DIY: How to Make Barn Door Window Coverings

 If you love the rustic flair barn doors can bring to a home but aren’t ready to replace an entryway we have the perfect DIY project for you. We challenged DIYer Jaime Costiglio to come up with a unique and easy way to use barn doors in your home. She came back with this fantastic concept of using barn doors as window coverings in a bedroom. Check out her project and designs below.

Barn doors are everywhere these days and seem to be a trend that may stick around for a while. I took the popular barn door idea and made it into a window covering for my girls’ bedroom. It’s a great solution for any window where you need complete privacy but still want easy access to the window for daylight.

You can make the barn door to fit any size window — simply adjust the plans to the dimensions of your window. My favorite part of this project is the hardware.

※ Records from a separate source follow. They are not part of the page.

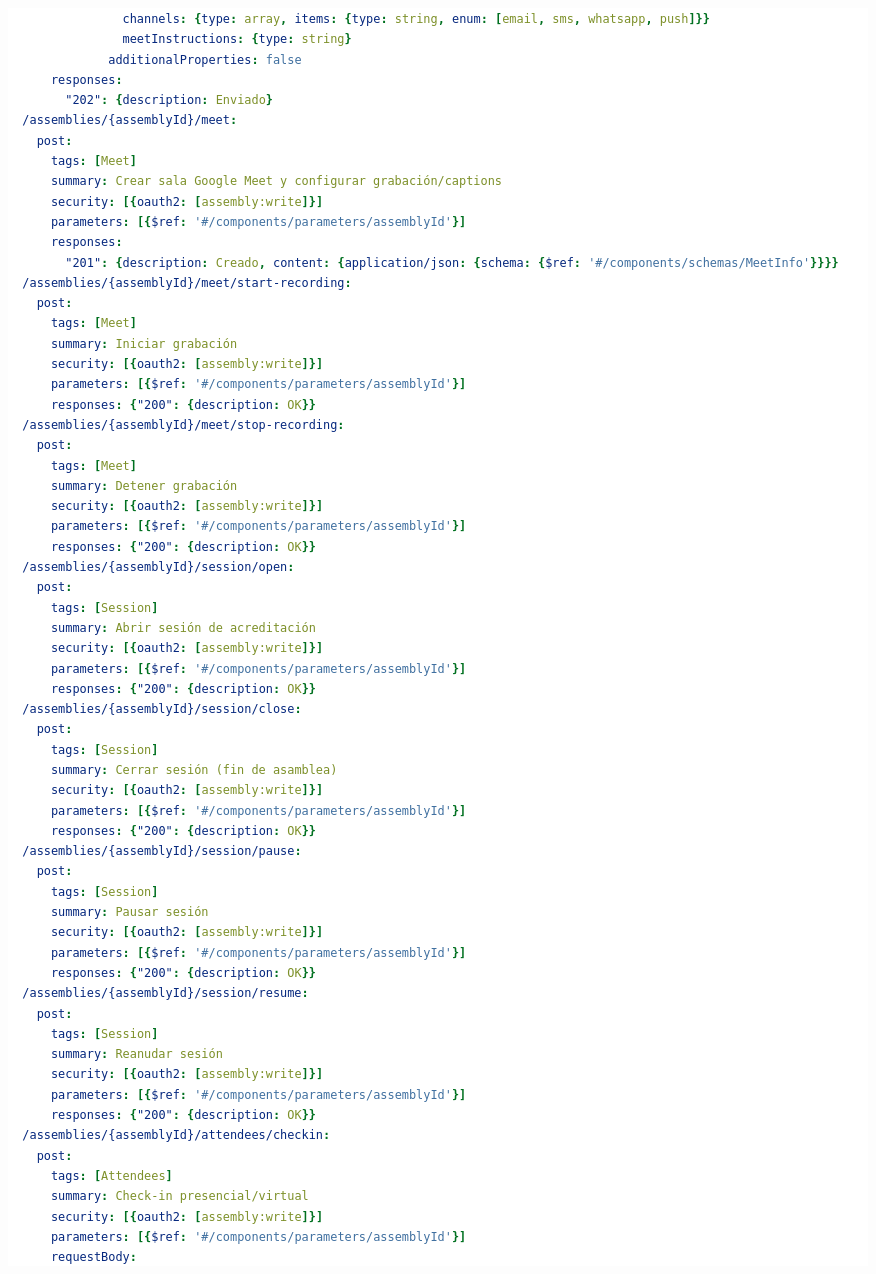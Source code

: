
 ```yaml
                channels: {type: array, items: {type: string, enum: [email, sms, whatsapp, push]}}
                meetInstructions: {type: string}
              additionalProperties: false
      responses:
        "202": {description: Enviado}
  /assemblies/{assemblyId}/meet:
    post:
      tags: [Meet]
      summary: Crear sala Google Meet y configurar grabación/captions
      security: [{oauth2: [assembly:write]}]
      parameters: [{$ref: '#/components/parameters/assemblyId'}]
      responses:
        "201": {description: Creado, content: {application/json: {schema: {$ref: '#/components/schemas/MeetInfo'}}}}
  /assemblies/{assemblyId}/meet/start-recording:
    post:
      tags: [Meet]
      summary: Iniciar grabación
      security: [{oauth2: [assembly:write]}]
      parameters: [{$ref: '#/components/parameters/assemblyId'}]
      responses: {"200": {description: OK}}
  /assemblies/{assemblyId}/meet/stop-recording:
    post:
      tags: [Meet]
      summary: Detener grabación
      security: [{oauth2: [assembly:write]}]
      parameters: [{$ref: '#/components/parameters/assemblyId'}]
      responses: {"200": {description: OK}}
  /assemblies/{assemblyId}/session/open:
    post:
      tags: [Session]
      summary: Abrir sesión de acreditación
      security: [{oauth2: [assembly:write]}]
      parameters: [{$ref: '#/components/parameters/assemblyId'}]
      responses: {"200": {description: OK}}
  /assemblies/{assemblyId}/session/close:
    post:
      tags: [Session]
      summary: Cerrar sesión (fin de asamblea)
      security: [{oauth2: [assembly:write]}]
      parameters: [{$ref: '#/components/parameters/assemblyId'}]
      responses: {"200": {description: OK}}
  /assemblies/{assemblyId}/session/pause:
    post:
      tags: [Session]
      summary: Pausar sesión
      security: [{oauth2: [assembly:write]}]
      parameters: [{$ref: '#/components/parameters/assemblyId'}]
      responses: {"200": {description: OK}}
  /assemblies/{assemblyId}/session/resume:
    post:
      tags: [Session]
      summary: Reanudar sesión
      security: [{oauth2: [assembly:write]}]
      parameters: [{$ref: '#/components/parameters/assemblyId'}]
      responses: {"200": {description: OK}}
  /assemblies/{assemblyId}/attendees/checkin:
    post:
      tags: [Attendees]
      summary: Check-in presencial/virtual
      security: [{oauth2: [assembly:write]}]
      parameters: [{$ref: '#/components/parameters/assemblyId'}]
      requestBody:
```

Using inexpensive Simpson Strong-Tie® T straps, pulley wheels and a flat rail, I was able to install the barn door window coverings with ease.

The window coverings slide back and forth on the flat metal rail, which makes it easy for my girls to let in sunlight in the daytime, or to cover the windows when they want more privacy.

We live in an extremely old farmhouse with wonky windows that are very low to the floor, so these barn-door window coverings are a perfect functional fit for the space. A bathroom is another space that might benefit from this window treatment. I’ll share how to build the barn door and how I installed the hardware in what follows.

Below are materials, tools, a cut list and step-by-step instructions to make the barn-door window coverings. Please follow all safety procedures recommended by tool manufacturers.

barn door window coverings plans

Materials (for one window covering)

  • (2) 1x4x8 pine boards
  • (1) ¼” plywood handy panel
  • (2) Simpson Strong-Tie® 66T strap
  • (4) ¾” hex lag screws
  • (1) ¾” x 72″ flat steel bar
  • (4) 5/16″ x ¾” steel spacers
  • (3) 3″ wall screws and mollies
  • (2) 3″ pulley wheels with axle bolts
  • 1¼” pocket-hole screws
  • ¾” and 1″ finish nails


  • Miter saw
  • Drill
  • Pocket-hole jig
  • Nail gun
  • Dremel® (or similar tool) for cutting flat steel bar
  • Measuring tape
  • Pencil
  • Sander

Cut List

  • (2) 1×4 x 27½” (long sides)
  • (2) 1×4 x 17½” (short sides)
  • (1) 1×4 x 26¾” both ends mitered 45° parallel, cut to fit (first diagonal)
  • (2) 1×4 x 13⅜” one end mitered 45°, cut to fit (second diagonal)
  • (1) ¼” x 27 ½” x 22 ½” (backing)


Step 1: Make frame. Attach the short sides to the long sides using wood glue and 1¼” pocket-hole screws.

Step 2: Attach the backing to the frame using wood glue and ¾” finish nails.

Step 3: Cut the first diagonal to fit, and attach to backing using wood glue and 1″ finish nails.

Step 4: Cut the second diagonal pieces to fit, and attach using wood glue and 1″ finish nails.

Finish as desired. I painted my barn doors using white semi-gloss.

The next steps are the hardware and installing the window coverings. Please adjust your installation and hardware based on your space and window situation.

To begin, I used the hardware above for each barn door. Attach the 66T strap to the door using the hex lag screws.

Once the T straps are attached, position the window covering in place and dry fit with the hardware. You can see where the pulley wheel will attach at the top of the T strap, leaving about ⅜” of wheel to “ride” on the steel bar. Be sure you have at least 1″ clearance between the top of the barn door and the pulley wheel for the ¾” steel bar.

Determine the length of the steel bar and cut as needed. I doubled the width of the barn door plus 3″, which allows enough space for the door to open and close completely.

Predrill holes in the flat steel bar. Use a new drill bit for best results. You will make three holes in the bar, one at each end and one in the middle. Make sure the hole in the middle sits toward the bottom half of the bar so the pulley wheel can easily glide past the steel spacer.

Attach the steel bar to the window molding and wall. Use mollies as necessary and steel spacers between the molding and bar. You will need two spacers between the wall and the bar to account for the molding thickness.

Once the bar is installed, place the barn door in position and attach the pulley wheel to the T strap using the axle bolts.